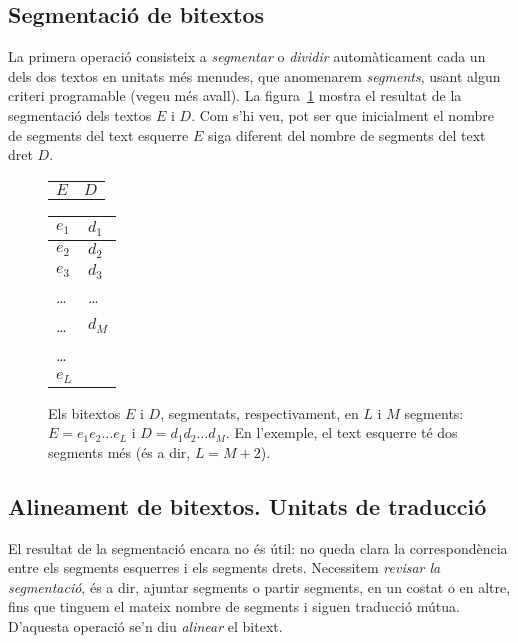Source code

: \subsection{Segmentació de bitextos}
La primera operació consisteix a \emph{segmentar} o \emph{dividir}
automàticament cada un dels dos textos en unitats més menudes, que
anomenarem \emph{segments}, usant algun criteri programable (vegeu més
avall).  La figura~\ref{fg:segmentat} mostra el resultat de la
segmentació dels textos $E$ i $D$. Com s'hi veu, pot ser que
inicialment el nombre de segments del text esquerre $E$ siga diferent
del nombre de segments del text dret $D$.
\begin{figure}
  \begin{center}
    \begin{tabular}{p{3cm}p{3cm}}
           $E$ & $D$      
    \end{tabular}
    \begin{tabular}{|p{3cm}|p{3cm}|}
\hline
        $e_1$ & $d_1$ \\\hline
        $e_2$ & $d_2$ \\\hline
        $e_3$ & $d_3$ \\\hline
        \ldots & \ldots \\\hline
        \ldots  & $d_M$ \\\hline
        \ldots \\\cline{1-1}
        $e_L$ \\\cline{1-1}
    \end{tabular}
  \end{center}
  \caption{Els bitextos $E$ i $D$, segmentats, respectivament, en $L$
    i $M$ segments: $E=e_1e_2\ldots e_L$ i $D=d_1d_2\ldots d_M$. En
    l'exemple, el text esquerre té dos segments més (és a dir, $L=M+2$).}
  \label{fg:segmentat}  
\end{figure}


\subsection{Alineament de bitextos. Unitats de traducció}

El resultat de la segmentació encara no és útil: no queda clara la
correspondència entre els segments esquerres i els segments
drets. Necessitem \emph{revisar la segmentació}, és a dir, ajuntar
segments o partir segments, en un costat o en altre, fins que tinguem
el mateix nombre de segments i siguen traducció mútua. D'aquesta
operació se'n diu \emph{alinear} el bitext.

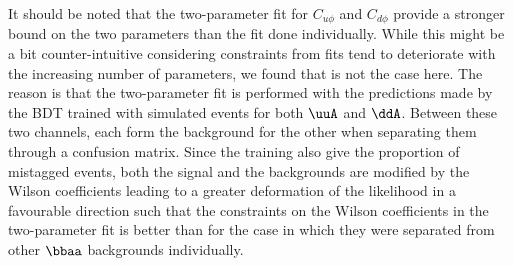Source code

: It should be noted that the two-parameter fit for $C_{u\phi}$ and $C_{d\phi}$ provide a stronger bound on the two parameters than the fit done individually. While this might be a bit counter-intuitive considering constraints from fits tend to deteriorate with the increasing number of parameters, we found that is not the case here. The reason is that the two-parameter fit is performed with the predictions made by the BDT trained with simulated events for both $\uuA$ and $\ddA$. Between these two channels, each form the background for the other when separating them through a confusion matrix. Since the training also give the proportion of mistagged events, both the signal and the backgrounds are modified by the Wilson coefficients leading to a greater deformation of the likelihood in a favourable direction such that the constraints on the Wilson coefficients in the two-parameter fit is better than for the case in which they were separated from other $\bbaa$ backgrounds individually.
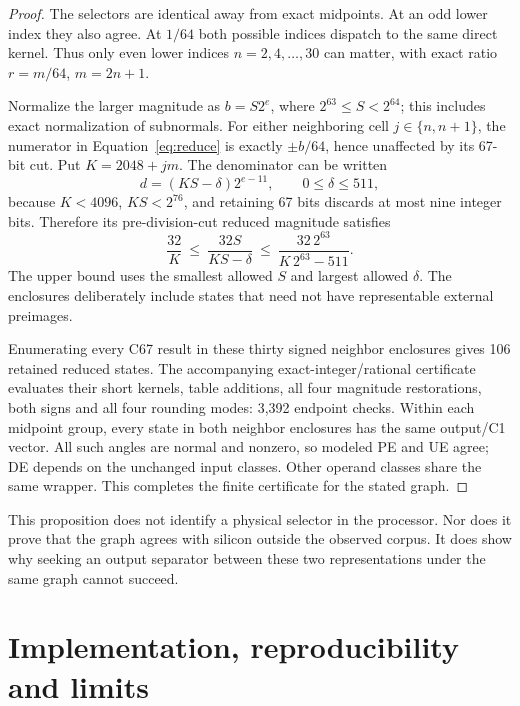 \documentclass[11pt]{article}
\begin{document}
\begin{proof}
The selectors are identical away from exact midpoints. At an odd lower
index they also agree. At $1/64$ both possible indices dispatch to the same
direct kernel. Thus only even lower indices $n=2,4,\ldots,30$ can matter,
with exact ratio $r=m/64$, $m=2n+1$.

Normalize the larger magnitude as $b=S2^e$, where
$2^{63}\le S<2^{64}$; this includes exact normalization of subnormals.
For either neighboring cell $j\in\{n,n+1\}$, the numerator in
Equation~\eqref{eq:reduce} is exactly $\pm b/64$, hence unaffected by its
67-bit cut. Put $K=2048+jm$. The denominator can be written
\begin{equation}
 d=(KS-\delta)2^{e-11},\qquad 0\le\delta\le511,
\end{equation}
because $K<4096$, $KS<2^{76}$, and retaining 67 bits discards at most nine
integer bits. Therefore its pre-division-cut reduced magnitude satisfies
\begin{equation}
 \frac{32}{K}\ \le\ \frac{32S}{KS-\delta}\ \le\
 \frac{32\,2^{63}}{K\,2^{63}-511}.
 \label{eq:enclosure}
\end{equation}
The upper bound uses the smallest allowed $S$ and largest allowed
$\delta$. The enclosures deliberately include states that need not have
representable external preimages.

Enumerating every C67 result in these thirty signed neighbor enclosures
gives 106 retained reduced states. The accompanying exact-integer/rational
certificate evaluates their short kernels, table additions, all four
magnitude restorations, both signs and all four rounding modes: 3,392
endpoint checks. Within each midpoint group, every state in both neighbor
enclosures has the same output/C1 vector. All such angles are normal and
nonzero, so modeled PE and UE agree; DE depends on the unchanged input
classes. Other operand classes share the same wrapper. This completes the
finite certificate for the stated graph.
\end{proof}

This proposition does not identify a physical selector in the processor.
Nor does it prove that the graph agrees with silicon outside the observed
corpus. It does show why seeking an output separator between these two
representations under the same graph cannot succeed.

\section{Implementation, reproducibility and limits}
\end{document}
************
*Exercise aim*:
Within the listing above, the lines holding "indices" should be counted. Give only the number.

*Exercise answer*:
2